WELLINGTON (Reuters) – New Zealand’s appointment of national pension fund chief Adrian Orr as the next central bank governor was welcomed by investors who had feared that a dual mandate under the new Labour-led government could have led to more unorthodox monetary policy.
The new coalition government campaigned on a bid to make the economy work for its people, putting housing and employment at the heart of its political agenda.
As part of that, the government launched a review of the Reserve Bank Act to add maximizing employment as a monetary policy goal alongside inflation – in a historic move for the first central bank ever to adopt an official inflation target.
Those plans, along with the finance minister’s comments that he wanted a governor that would adhere to the dual mandate, had sparked some worries that the central bank could lose its focus on inflation, analysts said.
The appointment of Orr, a former deputy governor who also worked as chief economist for the bank, appeased some of those concerns, pushing the New Zealand dollar to a two-week high.
“Adrian is pretty well known in markets,” said Michael Reddell, a former RBNZ official who served with Orr on its monetary policy committee in the 1990s.

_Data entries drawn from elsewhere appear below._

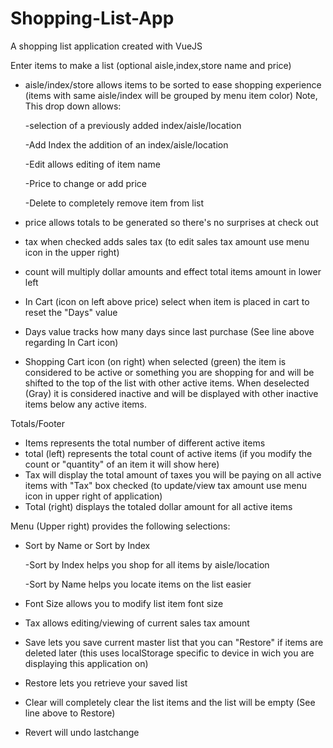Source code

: # Shopping-List-App
A shopping list application created with VueJS

Enter items to make a list (optional aisle,index,store name and price)
  * aisle/index/store allows items to be sorted to ease shopping experience 
    (items with same aisle/index will be grouped by menu item color)
    Note, This drop down allows:
      
      -selection of a previously added index/aisle/location
      
      -Add Index the addition of an index/aisle/location
      
      -Edit allows editing of item name
      
      -Price to change or add price
      
      -Delete to completely remove item from list
      
  * price allows totals to be generated so there's no surprises at check out
  * tax when checked adds sales tax (to edit sales tax amount use menu icon in the upper right)
  * count will multiply dollar amounts and effect total items amount in lower left
  * In Cart (icon on left above price) select when item is placed in cart to reset the "Days" value
  * Days value tracks how many days since last purchase (See line above regarding In Cart icon)
  * Shopping Cart icon (on right) when selected (green) the item is considered to be active or something you are shopping for and will be shifted to the top of the list with other active items. When deselected (Gray) it is considered inactive and will be displayed with other inactive items below any active items.
  
 Totals/Footer
 *  Items represents the total number of different active items
 *  total (left) represents the total count of active items (if you modify the count or "quantity" of an item it will show here)
 * Tax will display the total amount of taxes you will be paying on all active items with "Tax" box checked (to update/view tax amount use menu icon in upper right of application)
 * Total (right) displays the totaled dollar amount for all active items
 
 Menu (Upper right)
 provides the following selections:
  * Sort by Name or Sort by Index
  
    -Sort by Index helps you shop for all items by aisle/location
    
    -Sort by Name helps you locate items on the list easier
    
  * Font Size allows you to modify list item font size
  * Tax allows editing/viewing of current sales tax amount
  * Save lets you save current master list that you can "Restore" if items are deleted later (this uses localStorage specific to device in wich you are displaying this application on)
  * Restore lets you retrieve your saved list
  * Clear will completely clear the list items and the list will be empty (See line above to Restore)
  * Revert will undo lastchange
  
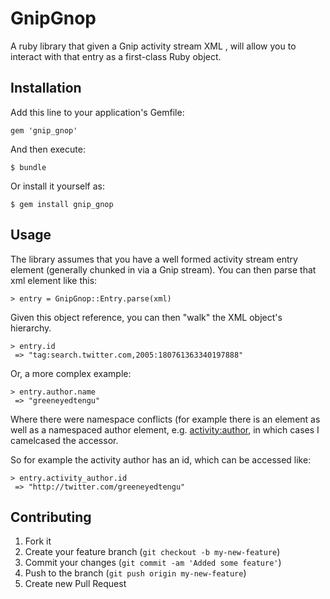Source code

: # GnipGnop

A ruby library that given a Gnip activity stream XML <entry>, will
allow you to interact with that entry as a first-class Ruby object.

## Installation

Add this line to your application's Gemfile:

    gem 'gnip_gnop'

And then execute:

    $ bundle

Or install it yourself as:

    $ gem install gnip_gnop

## Usage

The library assumes that you have a well formed activity stream
entry element (generally chunked in via a Gnip stream). You can
then parse that xml element like this:

    > entry = GnipGnop::Entry.parse(xml)

Given this object reference, you can then "walk" the XML object's
hierarchy.

    > entry.id
     => "tag:search.twitter.com,2005:180761363340197888"

Or, a more complex example:

    > entry.author.name
     => "greeneyedtengu"

Where there were namespace conflicts (for example there is an
<author> element as well as a namespaced author element, e.g.
<activity:author>, in which cases I camelcased the accessor.

So for example the activity author has an id, which can be
accessed like:

    > entry.activity_author.id
     => "http://twitter.com/greeneyedtengu"

## Contributing

1. Fork it
2. Create your feature branch (`git checkout -b my-new-feature`)
3. Commit your changes (`git commit -am 'Added some feature'`)
4. Push to the branch (`git push origin my-new-feature`)
5. Create new Pull Request
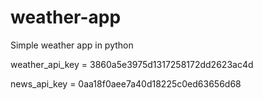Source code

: # weather-app
Simple weather app in python 

weather_api_key = 3860a5e3975d1317258172dd2623ac4d

news_api_key = 0aa18f0aee7a40d18225c0ed63656d68
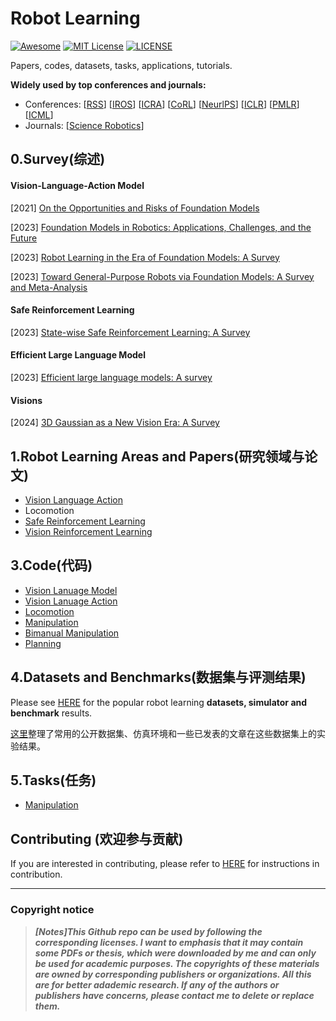 # Robot Learning
[![Awesome](https://awesome.re/badge.svg)](https://awesome.re) [![MIT License](https://img.shields.io/badge/license-MIT-green.svg)](https://opensource.org/licenses/MIT) [![LICENSE](https://img.shields.io/badge/license-Anti%20996-blue.svg)](https://github.com/996icu/996.ICU/blob/master/LICENSE)

Papers, codes, datasets, tasks, applications, tutorials.

**Widely used by top conferences and journals:**

- Conferences: [[RSS](https://roboticsconference.org/)] [[IROS](https://ieee-iros.org/)] [[ICRA](https://www.ieee-ras.org/conferences-workshops/fully-sponsored/icra)] [[CoRL](https://www.corl.org/)] [[NeurlPS](https://nips.cc/)] [[ICLR](https://iclr.cc/)] [[PMLR](https://proceedings.mlr.press/)] [[ICML](https://icml.cc/)]
- Journals: [[Science Robotics](https://www.science.org/journal/scirobotics)]



## 0.Survey(综述)

#### Vision-Language-Action Model

[2021] [On the Opportunities and Risks of Foundation Models](https://arxiv.org/abs/2108.07258)

[2023] [Foundation Models in Robotics: Applications, Challenges, and the Future](https://arxiv.org/abs/2312.07843)

[2023] [Robot Learning in the Era of Foundation Models: A Survey](https://arxiv.org/abs/2311.14379)

[2023] [Toward General-Purpose Robots via Foundation Models: A Survey and Meta-Analysis](https://arxiv.org/abs/2312.08782)

#### Safe Reinforcement Learning

[2023] [State-wise Safe Reinforcement Learning: A Survey](https://arxiv.org/abs/2302.03122)

#### Efficient Large Language Model

[2023] [Efficient large language models: A survey](https://arxiv.org/abs/2312.03863)

#### Visions

[2024] [3D Gaussian as a New Vision Era: A Survey](https://arxiv.org/abs/2402.07181)



## 1.Robot Learning Areas and Papers(研究领域与论文)

- [Vision Language Action](https://github.com/whaleRobot/Robot-Learning/blob/master/codes/VLA.md)
- Locomotion
- [Safe Reinforcement Learning](https://github.com/whaleRobot/Robot-Learning/blob/master/papers/safe-rl.md)
- [Vision Reinforcement Learning](https://github.com/whaleRobot/Robot-Learning/blob/master/papers/vision-rl.md)



## 3.Code(代码)

- [Vision Lanuage Model](https://github.com/whaleRobot/Robot-Learning/tree/master/codes/VLM)
- [Vision Lanuage Action](https://github.com/whaleRobot/Robot-Learning/blob/master/codes/VLA.md)
- [Locomotion](https://github.com/whaleRobot/Robot-Learning/tree/master/codes/locomotion)
- [Manipulation](https://github.com/whaleRobot/Robot-Learning/tree/master/codes/manipulation)
- [Bimanual Manipulation](https://github.com/whaleRobot/Robot-Learning/blob/master/codes/bimanual.md)
- [Planning](https://github.com/whaleRobot/Robot-Learning/blob/master/codes/planning.md)



## 4.Datasets and Benchmarks(数据集与评测结果)

Please see [HERE](https://github.com/whaleRobot/Robot-Learning/tree/master/data) for the popular robot learning **datasets, simulator and benchmark** results.

[这里](https://github.com/whaleRobot/Robot-Learning/tree/master/data)整理了常用的公开数据集、仿真环境和一些已发表的文章在这些数据集上的实验结果。



## 5.Tasks(任务)

- [Manipulation](https://github.com/whaleRobot/Robot-Learning/blob/master/tasks/manipulation.md)



## Contributing (欢迎参与贡献)

If you are interested in contributing, please refer to [HERE](https://github.com/Evan-wyl/Robot-Learning/blob/master/CONTRIBUTING.md) for instructions in contribution.

------

### Copyright notice

> ***[Notes]This Github repo can be used by following the corresponding licenses. I want to emphasis that it may contain some PDFs or thesis, which were downloaded by me and can only be used for academic purposes. The copyrights of these materials are owned by corresponding publishers or organizations. All this are for better adademic research. If any of the authors or publishers have concerns, please contact me to delete or replace them.***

“It’s not someone who’s totally flaky leftwing, because no one’s had a clear sense of who was in the running and it could have been someone out of left field who is more strongly perceived as highly dovish.”
The New Zealand dollar NZD=D4 hit $0.6930 late on Monday against the U.S. dollar, and remained close to those levels at around $0.6929 on Tuesday.
The currency, the world’s 11th most-traded, has fallen nearly 6 percent since the September election brought in a more protectionist Labour-led coalition in the first change of government for a decade.